3.2 The principle of good faith is a basic principle generally recognised in EPC contracting states (see G 2/97, OJ EPO 1999, 123, Reasons 1). It can be understood as an embodiment of the right to fair procedure and a fair hearing under Article 6 of the European Convention on Human Rights and has to be taken into account by the EPO under Article 125 EPC. The latter provision in turn is applicable to EQE proceedings under Article 24(4), first sentence, REE in conjunction with Article 25(1) RDR. The principle of good faith stipulates inter alia that the user must not be at a disadvantage as a result of having relied on erroneous information, e.g. in official statements of general applicability published by the EPO. Communications must be clear and unambiguous, i.e. drafted in such a way as to rule out misunderstandings on the part of a reasonable addressee (see J 3/87, OJ EPO 1989, 3, Headnotes 1 and 2).
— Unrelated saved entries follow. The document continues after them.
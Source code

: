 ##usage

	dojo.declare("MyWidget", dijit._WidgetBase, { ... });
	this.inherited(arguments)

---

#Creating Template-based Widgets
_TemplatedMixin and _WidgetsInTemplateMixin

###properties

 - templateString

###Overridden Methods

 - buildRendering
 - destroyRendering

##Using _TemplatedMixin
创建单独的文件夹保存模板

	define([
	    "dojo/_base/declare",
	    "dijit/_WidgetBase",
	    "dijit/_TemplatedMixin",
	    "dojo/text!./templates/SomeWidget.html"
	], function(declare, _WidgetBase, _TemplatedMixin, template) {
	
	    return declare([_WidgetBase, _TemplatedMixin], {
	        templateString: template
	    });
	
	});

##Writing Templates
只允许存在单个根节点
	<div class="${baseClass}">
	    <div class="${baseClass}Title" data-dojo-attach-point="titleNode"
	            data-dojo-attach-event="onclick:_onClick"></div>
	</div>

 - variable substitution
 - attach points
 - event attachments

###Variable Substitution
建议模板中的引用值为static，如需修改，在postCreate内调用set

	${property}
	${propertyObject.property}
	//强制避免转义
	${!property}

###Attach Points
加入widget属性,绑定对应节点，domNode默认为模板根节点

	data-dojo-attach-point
3.3 The board does not agree that the information in the Secretariat's Notice was misleading. By explicitly referring to Article 9(2)(b) REE, the Secretariat made it clear that the Notice concerned (exclusively) the preparation and organisation of the examination (see point 2.9 above). Moreover, it becomes clear from the wording of the Notice ("all correspondence will be conducted" instead of "must be conducted"; "this goes for all appealable decisions too") that it concerned exclusively the Secretariat's correspondence. Lastly, it is clear that the removal of the requirement to use registered mail related (exclusively) to the "appealable decisions" mentioned in the immediately preceding sentence, especially since there is no requirement for candidates to use registered mail.
3.4 In a second line of reasoning, the appellant referred to decisions T 991/04 and T 781/04, in which the boards had applied the principle of good faith to conclude that the appeals filed electronically were admissible.
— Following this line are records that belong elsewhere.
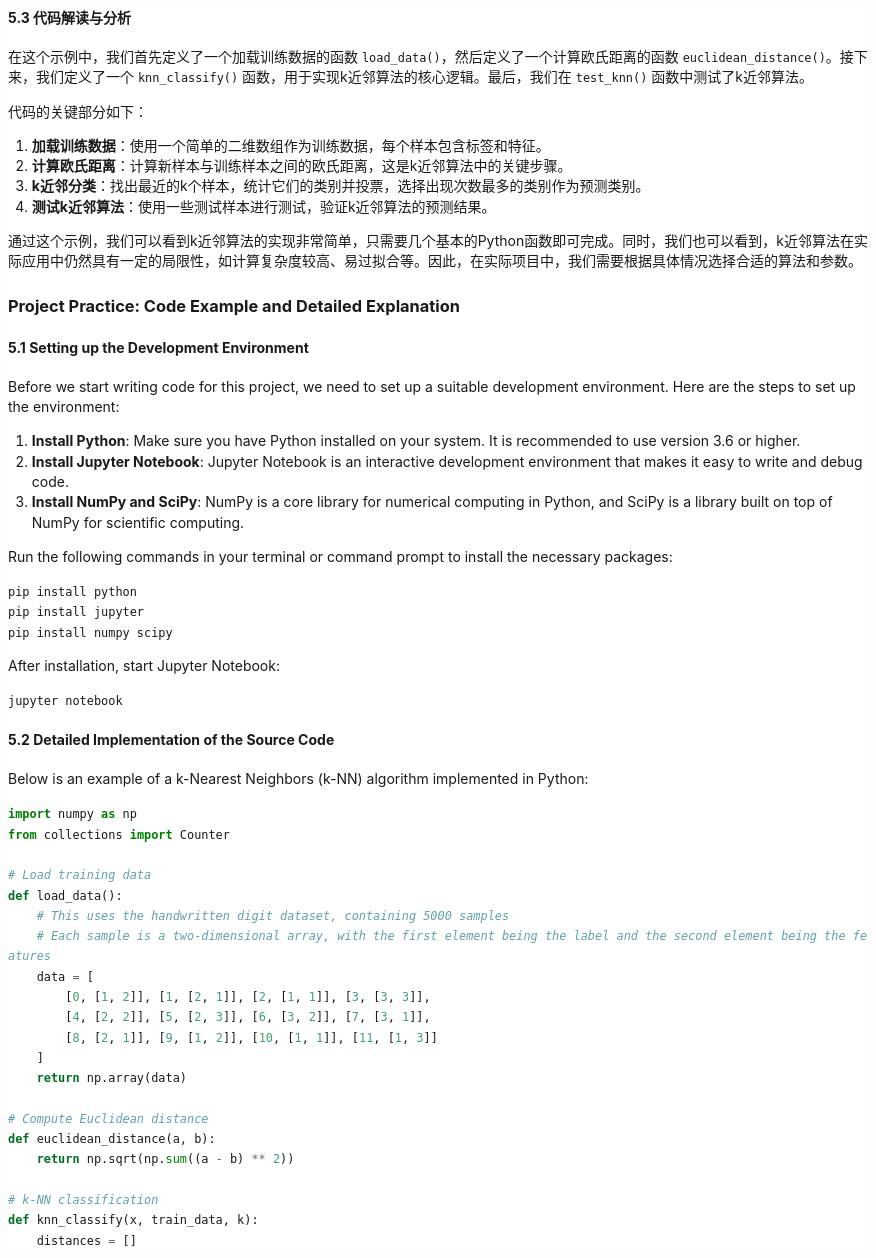 #### 5.3 代码解读与分析

在这个示例中，我们首先定义了一个加载训练数据的函数 `load_data()`，然后定义了一个计算欧氏距离的函数 `euclidean_distance()`。接下来，我们定义了一个 `knn_classify()` 函数，用于实现k近邻算法的核心逻辑。最后，我们在 `test_knn()` 函数中测试了k近邻算法。

代码的关键部分如下：

1. **加载训练数据**：使用一个简单的二维数组作为训练数据，每个样本包含标签和特征。
2. **计算欧氏距离**：计算新样本与训练样本之间的欧氏距离，这是k近邻算法中的关键步骤。
3. **k近邻分类**：找出最近的k个样本，统计它们的类别并投票，选择出现次数最多的类别作为预测类别。
4. **测试k近邻算法**：使用一些测试样本进行测试，验证k近邻算法的预测结果。

通过这个示例，我们可以看到k近邻算法的实现非常简单，只需要几个基本的Python函数即可完成。同时，我们也可以看到，k近邻算法在实际应用中仍然具有一定的局限性，如计算复杂度较高、易过拟合等。因此，在实际项目中，我们需要根据具体情况选择合适的算法和参数。

### Project Practice: Code Example and Detailed Explanation
#### 5.1 Setting up the Development Environment

Before we start writing code for this project, we need to set up a suitable development environment. Here are the steps to set up the environment:

1. **Install Python**: Make sure you have Python installed on your system. It is recommended to use version 3.6 or higher.
2. **Install Jupyter Notebook**: Jupyter Notebook is an interactive development environment that makes it easy to write and debug code.
3. **Install NumPy and SciPy**: NumPy is a core library for numerical computing in Python, and SciPy is a library built on top of NumPy for scientific computing.

Run the following commands in your terminal or command prompt to install the necessary packages:

```shell
pip install python
pip install jupyter
pip install numpy scipy
```

After installation, start Jupyter Notebook:

```shell
jupyter notebook
```

#### 5.2 Detailed Implementation of the Source Code

Below is an example of a k-Nearest Neighbors (k-NN) algorithm implemented in Python:

```python
import numpy as np
from collections import Counter

# Load training data
def load_data():
    # This uses the handwritten digit dataset, containing 5000 samples
    # Each sample is a two-dimensional array, with the first element being the label and the second element being the features
    data = [
        [0, [1, 2]], [1, [2, 1]], [2, [1, 1]], [3, [3, 3]],
        [4, [2, 2]], [5, [2, 3]], [6, [3, 2]], [7, [3, 1]],
        [8, [2, 1]], [9, [1, 2]], [10, [1, 1]], [11, [1, 3]]
    ]
    return np.array(data)

# Compute Euclidean distance
def euclidean_distance(a, b):
    return np.sqrt(np.sum((a - b) ** 2))

# k-NN classification
def knn_classify(x, train_data, k):
    distances = []
```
3.5 The principle of good faith also requires the EPO to warn a party of any loss of rights if the EPO could be expected to do so in good faith. As per G 2/97, OJ EPO 1999, 123, Reasons 4.1, two requirements must be met:
- The deficiency must be readily identifiable by the EPO within the framework of the normal handling of the case at the relevant stage of the proceedings.
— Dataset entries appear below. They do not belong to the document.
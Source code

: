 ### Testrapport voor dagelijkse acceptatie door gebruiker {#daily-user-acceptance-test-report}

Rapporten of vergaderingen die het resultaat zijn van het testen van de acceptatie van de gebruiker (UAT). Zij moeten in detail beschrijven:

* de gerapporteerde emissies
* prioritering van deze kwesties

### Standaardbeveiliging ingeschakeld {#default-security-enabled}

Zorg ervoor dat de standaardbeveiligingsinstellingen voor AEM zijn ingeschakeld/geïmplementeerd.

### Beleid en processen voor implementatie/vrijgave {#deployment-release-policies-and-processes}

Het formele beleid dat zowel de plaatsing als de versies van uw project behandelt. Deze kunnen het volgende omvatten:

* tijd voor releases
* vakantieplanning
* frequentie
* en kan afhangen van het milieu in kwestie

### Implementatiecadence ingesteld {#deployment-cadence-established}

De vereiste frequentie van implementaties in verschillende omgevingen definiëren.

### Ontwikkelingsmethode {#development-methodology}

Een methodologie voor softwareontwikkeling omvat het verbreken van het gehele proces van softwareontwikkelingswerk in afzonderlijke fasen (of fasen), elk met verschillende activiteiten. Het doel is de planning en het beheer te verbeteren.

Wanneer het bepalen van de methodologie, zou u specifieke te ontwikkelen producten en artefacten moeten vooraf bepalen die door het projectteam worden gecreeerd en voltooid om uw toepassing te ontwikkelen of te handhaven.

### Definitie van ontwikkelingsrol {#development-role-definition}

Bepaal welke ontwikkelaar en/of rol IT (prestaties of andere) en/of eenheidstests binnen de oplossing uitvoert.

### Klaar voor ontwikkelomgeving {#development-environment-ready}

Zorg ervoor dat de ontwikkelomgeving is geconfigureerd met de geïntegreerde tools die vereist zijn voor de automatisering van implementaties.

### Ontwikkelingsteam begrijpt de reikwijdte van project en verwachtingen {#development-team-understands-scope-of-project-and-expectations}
- The user must be in a position to correct the deficiency within the time limit.
3.6 However, the facts underlying the cited decisions differ from the circumstances in the case in hand. In those decisions, the electronic filing took place well before the end of the appeal period, which is why the boards held that the appellants should have been warned about the formal deficiency. In the case in hand, the appellant filed the appeal by email on the very last day of the relevant period at 19:53 hrs. Consequently, the Secretariat had no opportunity to warn the appellant in time that an appeal by email was inadmissible. By the same token, the appellant was no longer in a position to correct the deficiency within the time limit. It follows that there is no scope for applying the principle of good faith here.
4. Result
Since the appellant failed to meet the requirements under Article 24(2), first sentence, REE in conjunction with Article 6 RPDBA by filing an appeal only by email within the relevant time limit, and since he may not rely on the principle of good faith, the appeal must be rejected as inadmissible.
For these reasons it is decided that:
The appeal is rejected as inadmissible.